UNA LEYENDA SIN FINAL
Monterrey a 29 de marzo de 2026 | artículo y fotos cortesia de Margot Díaz | edición ana rodelo
Es imposible escribir esta nota como reportero. Así que dejamos el chaleco de cobertura a un lado, guardamos la cámara y apagamos el micrófono. Nos ponemos la playera, subimos el volumen y dejamos que el recuerdo nos lleve directo a la noche del sábado 28 de marzo 2026.
Porque hay conciertos… y hay momentos que se quedan tatuados.
Para muchos —y para generaciones pasadas— escuchar a Guns N’ Roses era un ritual a través de la radio, después en la televisión y ahora en plataformas digitales. Pero estar ahí, en vivo, rodeado de miles de voces coreando al mismo tiempo, mirando el escenario con los propios ojos… eso no se replica.

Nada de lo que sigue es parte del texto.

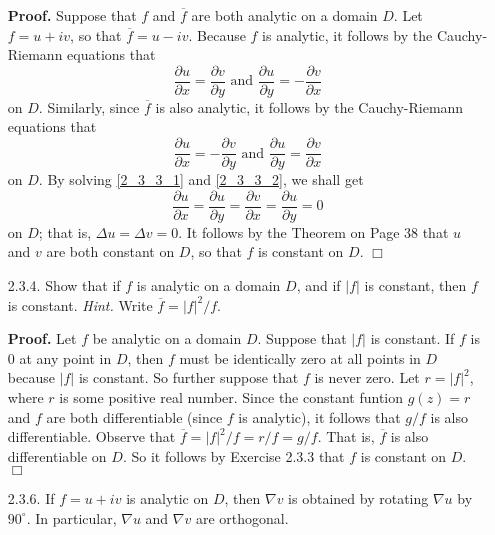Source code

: \documentclass[9pt]{article}
\newcommand{\qed}{\hfill \ensuremath{\Box}}
\begin{document}
\begin{enumerate}
      \textbf{Proof.} Suppose that $f$ and $\overline{f}$ are both analytic on a
      domain $D$. Let $f = u + iv$, so that $\overline{f} = u - iv$. Because
      $f$ is analytic, it follows by the Cauchy-Riemann equations that
      \begin{equation} \label{2_3_3_1}
         \frac{\partial u}{\partial x} = \frac{\partial v}{\partial y}
            \text{ and }
         \frac{\partial u}{\partial y} = -\frac{\partial v}{\partial x}
      \end{equation}
      on $D$. Similarly, since  $\overline{f}$ is also analytic, it follows
      by the Cauchy-Riemann equations that
      \begin{equation} \label{2_3_3_2}
      \frac{\partial u}{\partial x} = -\frac{\partial v}{\partial y}
        \text{ and }
        \frac{\partial u}{\partial y} = \frac{\partial v}{\partial x}
      \end{equation}
      on $D$. By solving \eqref{2_3_3_1} and \eqref{2_3_3_2}, we shall get
      $$\frac{\partial u}{\partial x} = \frac{\partial u}{\partial y} =
        \frac{\partial v}{\partial x} = \frac{\partial u}{\partial y} = 0$$
      on $D$; that is, $\Delta u = \Delta v = 0$. It follows by the Theorem on
      Page 38 that $u$ and $v$ are both constant on $D$, so that $f$ is constant
      on $D$. \qed
   \item[2.3.4.]  Show that if $f$ is analytic on a domain $D$, and if $|f|$ is
                  constant, then $f$ is constant. \textit{Hint.} Write
                  $\overline{f} = |f|^2/f$.
                  
      \textbf{Proof.} Let $f$ be analytic on a domain $D$. Suppose that $|f|$ is
      constant. If $f$ is 0 at any point in $D$, then $f$ must be identically
      zero at all points in $D$ because $|f|$ is constant. So further suppose
      that $f$ is never zero. Let $r = |f|^2$, where $r$ is some positive
      real number. Since the constant funtion $g(z) = r$ and $f$ are both
      differentiable (since $f$ is analytic), it follows that $g/f$ is also
      differentiable. Observe that $\overline{f} = |f|^2/f = r/f = g/f$. That
      is, $\overline{f}$ is also differentiable on $D$. So it follows by
      Exercise 2.3.3 that $f$ is constant on $D$. \mbox{ }\qed
   \item[2.3.6.]  If $f = u + iv$ is analytic on $D$, then $\nabla v$ is
                  obtained by rotating $\nabla u$ by $90^\circ$. In particular,
                  $\nabla u$ and $\nabla v$ are orthogonal.
                  

\end{enumerate}
\end{document}
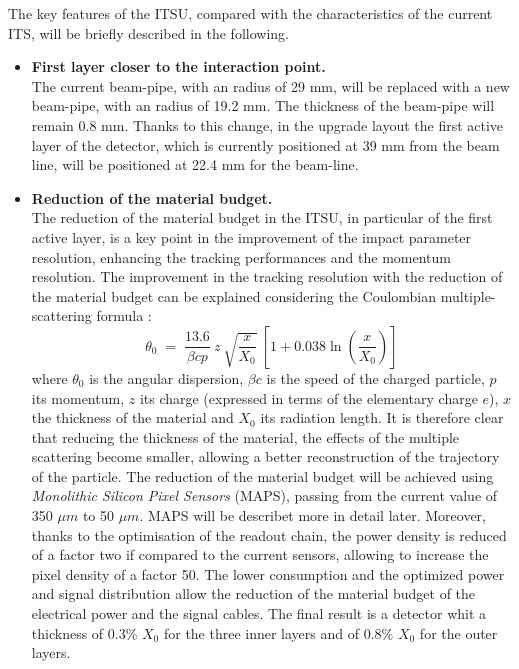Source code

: \noindent
The key features of the ITSU, compared with the characteristics of the current ITS, will be briefly described in the following.
\begin{itemize}
 \item \textbf{First layer closer to the interaction point.}\\
 The current beam-pipe, with an radius of 29 mm, will be replaced with a new beam-pipe, with an radius of 19.2 mm. The thickness of the beam-pipe will remain 0.8 mm. Thanks to this change, in the upgrade layout the first active layer of the detector, which is currently positioned at 39 mm from the beam line,  will be positioned at 22.4 mm for the beam-line.
 \item \textbf{Reduction of the material budget.}\\
 The reduction of the material budget in the ITSU, in particular of the first active layer, is a key point in the improvement of the impact parameter resolution, enhancing the tracking performances and the momentum resolution. The improvement in the tracking resolution with the reduction of the material budget can be explained considering the Coulombian multiple-scattering formula \cite{pdg}:
 \begin{equation*}
  \theta_0 \; = \; \frac{13.6}{\beta c p } \: z \:  \sqrt{\frac{x}{X_0}} \: \left[1 + 0.038\ln\left(\frac{x}{X_0}\right)\right]
 \end{equation*}
 where $\theta_0$ is the angular dispersion, $\beta c$ is the speed of the charged particle, $p$ its momentum, $z$ its charge (expressed in terms of the elementary charge $e$), $x$ the thickness of the material and $X_0$ its radiation length. It is therefore clear that reducing the thickness of the material, the effects of the multiple scattering become smaller, allowing a better reconstruction of the trajectory of the particle. The reduction of the material budget will be achieved using \textit{Monolithic Silicon Pixel Sensors} (MAPS), passing from the current value of 350 $\mu m$ to 50 $\mu m$. MAPS will be describet more in detail later. Moreover, thanks to the optimisation of the readout chain, the power density is reduced of a factor two if compared to the current sensors, allowing to increase the pixel density of a factor 50. The lower consumption and the optimized power and signal distribution allow the reduction of the material budget of the electrical power and the signal cables. The final result is a detector whit a thickness of 0.3\% $X_0$ for the three inner layers and of 0.8\%  $X_0$ for the outer layers.

\end{itemize}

Si alguna vez has escuchado que la música es un lenguaje universal, esa noche tuvo sentido completo.
Y entonces, antes de que la música hablara, lo hizo el escenario.
Una estructura imponente, casi industrial, dominaba la vista: engranes gigantes, luces en tonos rojos y azules, y un núcleo central que marcaba “2026” como si fuera una advertencia más que una fecha. En las pantallas, el mensaje “Pressure Warning” encendía la expectativa. Todo parecía una máquina lista para estallar, como si el show no solo fuera a comenzar… sino a liberarse.
El concierto arrancó con “Welcome to the Jungle”, y en ese instante todo cobró sentido. La energía explotó sin previo aviso. Durante más de dos horas, la banda sostuvo un espectáculo que no soltó al público en ningún momento.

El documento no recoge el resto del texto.